What the exercise asks. Set down exactly the lines in the records below that run from the line with "atreves a decir" to the line with "Xiao Wu a su", inclusive, and nothing more.

** Opening Provided records block **

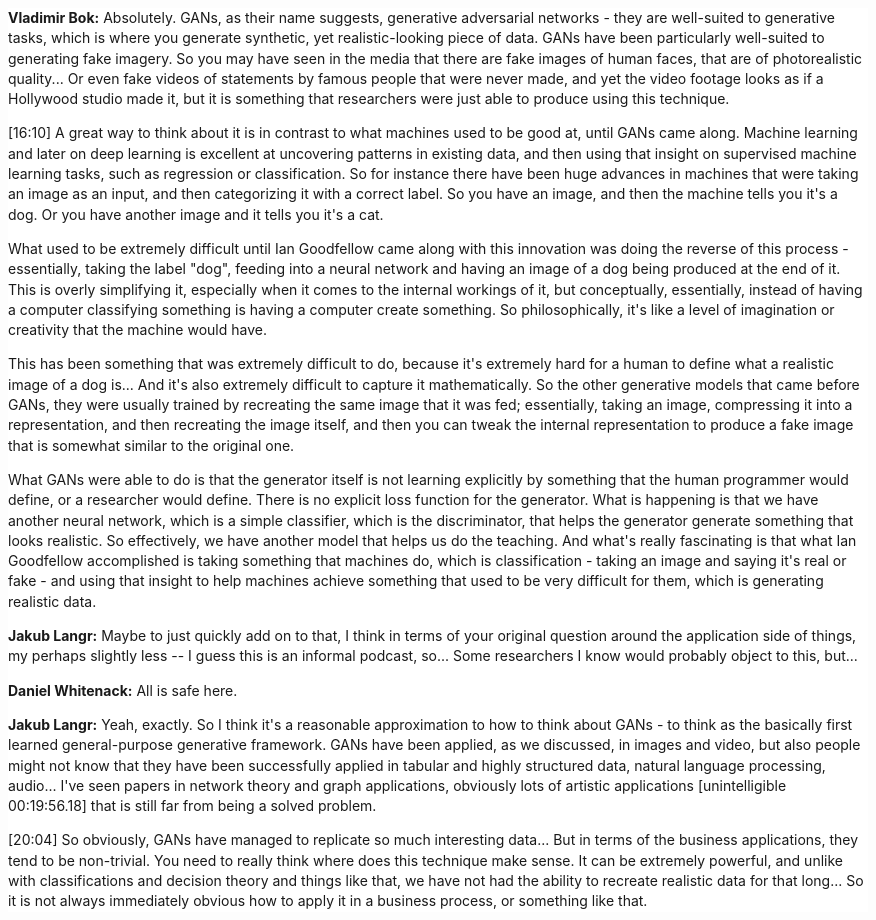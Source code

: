**Vladimir Bok:** Absolutely. GANs, as their name suggests, generative adversarial networks - they are well-suited to generative tasks, which is where you generate synthetic, yet realistic-looking piece of data. GANs have been particularly well-suited to generating fake imagery. So you may have seen in the media that there are fake images of human faces, that are of photorealistic quality... Or even fake videos of statements by famous people that were never made, and yet the video footage looks as if a Hollywood studio made it, but it is something that researchers were just able to produce using this technique.

\[16:10\] A great way to think about it is in contrast to what machines used to be good at, until GANs came along. Machine learning and later on deep learning is excellent at uncovering patterns in existing data, and then using that insight on supervised machine learning tasks, such as regression or classification. So for instance there have been huge advances in machines that were taking an image as an input, and then categorizing it with a correct label. So you have an image, and then the machine tells you it's a dog. Or you have another image and it tells you it's a cat.

What used to be extremely difficult until Ian Goodfellow came along with this innovation was doing the reverse of this process - essentially, taking the label "dog", feeding into a neural network and having an image of a dog being produced at the end of it. This is overly simplifying it, especially when it comes to the internal workings of it, but conceptually, essentially, instead of having a computer classifying something is having a computer create something. So philosophically, it's like a level of imagination or creativity that the machine would have.

This has been something that was extremely difficult to do, because it's extremely hard for a human to define what a realistic image of a dog is... And it's also extremely difficult to capture it mathematically. So the other generative models that came before GANs, they were usually trained by recreating the same image that it was fed; essentially, taking an image, compressing it into a representation, and then recreating the image itself, and then you can tweak the internal representation to produce a fake image that is somewhat similar to the original one.

What GANs were able to do is that the generator itself is not learning explicitly by something that the human programmer would define, or a researcher would define. There is no explicit loss function for the generator. What is happening is that we have another neural network, which is a simple classifier, which is the discriminator, that helps the generator generate something that looks realistic. So effectively, we have another model that helps us do the teaching. And what's really fascinating is that what Ian Goodfellow accomplished is taking something that machines do, which is classification - taking an image and saying it's real or fake - and using that insight to help machines achieve something that used to be very difficult for them, which is generating realistic data.

**Jakub Langr:** Maybe to just quickly add on to that, I think in terms of your original question around the application side of things, my perhaps slightly less -- I guess this is an informal podcast, so... Some researchers I know would probably object to this, but...

**Daniel Whitenack:** All is safe here.

**Jakub Langr:** Yeah, exactly. So I think it's a reasonable approximation to how to think about GANs - to think as the basically first learned general-purpose generative framework. GANs have been applied, as we discussed, in images and video, but also people might not know that they have been successfully applied in tabular and highly structured data, natural language processing, audio... I've seen papers in network theory and graph applications, obviously lots of artistic applications \[unintelligible 00:19:56.18\] that is still far from being a solved problem.

\[20:04\] So obviously, GANs have managed to replicate so much interesting data... But in terms of the business applications, they tend to be non-trivial. You need to really think where does this technique make sense. It can be extremely powerful, and unlike with classifications and decision theory and things like that, we have not had the ability to recreate realistic data for that long... So it is not always immediately obvious how to apply it in a business process, or something like that.
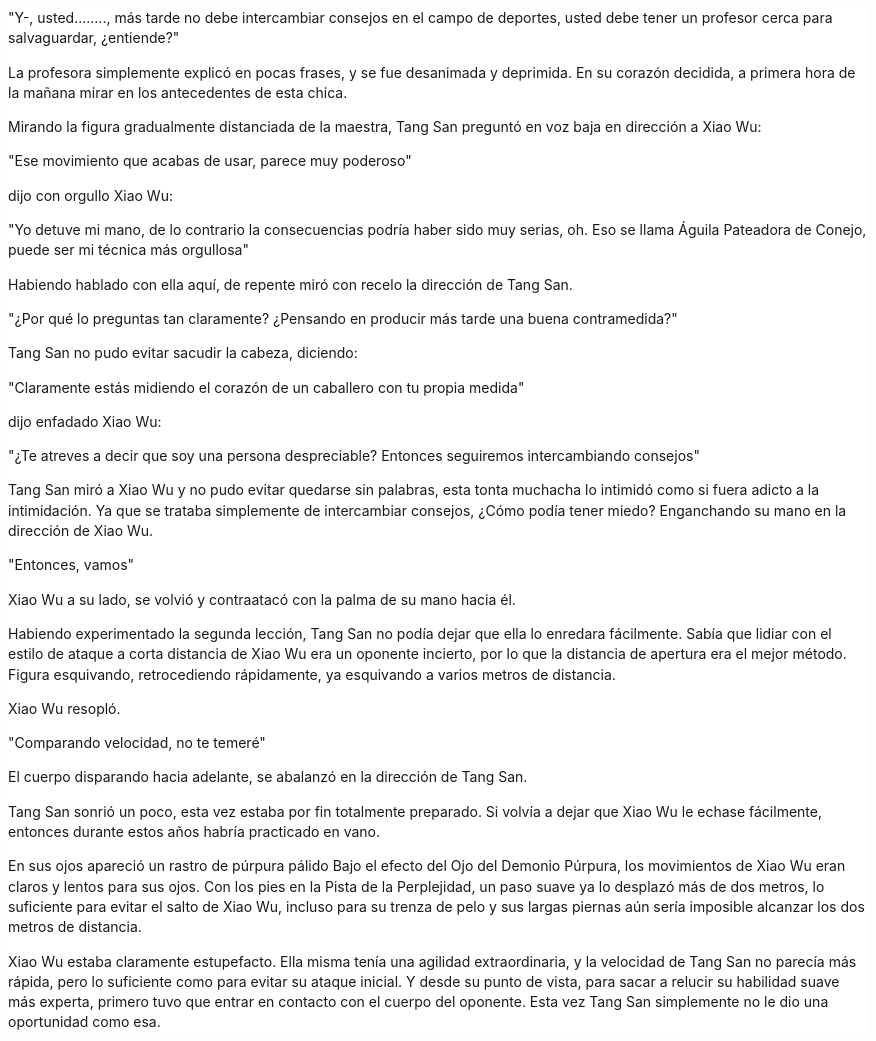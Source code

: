 "Y-, usted........, más tarde no debe intercambiar consejos en el campo de deportes, usted debe tener un profesor cerca para salvaguardar, ¿entiende?"

La profesora simplemente explicó en pocas frases, y se fue desanimada y deprimida. En su corazón decidida, a primera hora de la mañana mirar en los antecedentes de esta chica.

Mirando la figura gradualmente distanciada de la maestra, Tang San preguntó en voz baja en dirección a Xiao Wu:

"Ese movimiento que acabas de usar, parece muy poderoso"

dijo con orgullo Xiao Wu:

"Yo detuve mi mano, de lo contrario la consecuencias podría haber sido muy serias, oh. Eso se llama Águila Pateadora de Conejo, puede ser mi técnica más orgullosa"

Habiendo hablado con ella aquí, de repente miró con recelo la dirección de Tang San.

"¿Por qué lo preguntas tan claramente? ¿Pensando en producir más tarde una buena contramedida?"

Tang San no pudo evitar sacudir la cabeza, diciendo:

"Claramente estás midiendo el corazón de un caballero con tu propia medida"

dijo enfadado Xiao Wu:

"¿Te atreves a decir que soy una persona despreciable? Entonces seguiremos intercambiando consejos"

Tang San miró a Xiao Wu y no pudo evitar quedarse sin palabras, esta tonta muchacha lo intimidó como si fuera adicto a la intimidación. Ya que se trataba simplemente de intercambiar consejos, ¿Cómo podía tener miedo? Enganchando su mano en la dirección de Xiao Wu.

"Entonces, vamos"

Xiao Wu a su lado, se volvió y contraatacó con la palma de su mano hacia él.

Habiendo experimentado la segunda lección, Tang San no podía dejar que ella lo enredara fácilmente. Sabía que lidiar con el estilo de ataque a corta distancia de Xiao Wu era un oponente incierto, por lo que la distancia de apertura era el mejor método. Figura esquivando, retrocediendo rápidamente, ya esquivando a varios metros de distancia.

Xiao Wu resopló.

"Comparando velocidad, no te temeré"

El cuerpo disparando hacia adelante, se abalanzó en la dirección de Tang San.

Tang San sonrió un poco, esta vez estaba por fin totalmente preparado. Si volvía a dejar que Xiao Wu le echase fácilmente, entonces durante estos años habría practicado en vano.

En sus ojos apareció un rastro de púrpura pálido Bajo el efecto del Ojo del Demonio 
Púrpura, los movimientos de Xiao Wu eran claros y lentos para sus ojos. Con los pies en la Pista de la Perplejidad, un paso suave ya lo desplazó más de dos metros, lo suficiente para evitar el salto de Xiao Wu, incluso para su trenza de pelo y sus largas piernas aún sería imposible alcanzar los dos metros de distancia.

Xiao Wu estaba claramente estupefacto. Ella misma tenía una agilidad extraordinaria, y la velocidad de Tang San no parecía más rápida, pero lo suficiente como para evitar su ataque inicial. Y desde su punto de vista, para sacar a relucir su habilidad suave más experta, primero tuvo que entrar en contacto con el cuerpo del oponente. Esta vez Tang San simplemente no le dio una oportunidad como esa.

** Closing Provided records block **

Expected answer.
"¿Te atreves a decir que soy una persona despreciable? Entonces seguiremos intercambiando consejos"

Tang San miró a Xiao Wu y no pudo evitar quedarse sin palabras, esta tonta muchacha lo intimidó como si fuera adicto a la intimidación. Ya que se trataba simplemente de intercambiar consejos, ¿Cómo podía tener miedo? Enganchando su mano en la dirección de Xiao Wu.

"Entonces, vamos"

Xiao Wu a su lado, se volvió y contraatacó con la palma de su mano hacia él.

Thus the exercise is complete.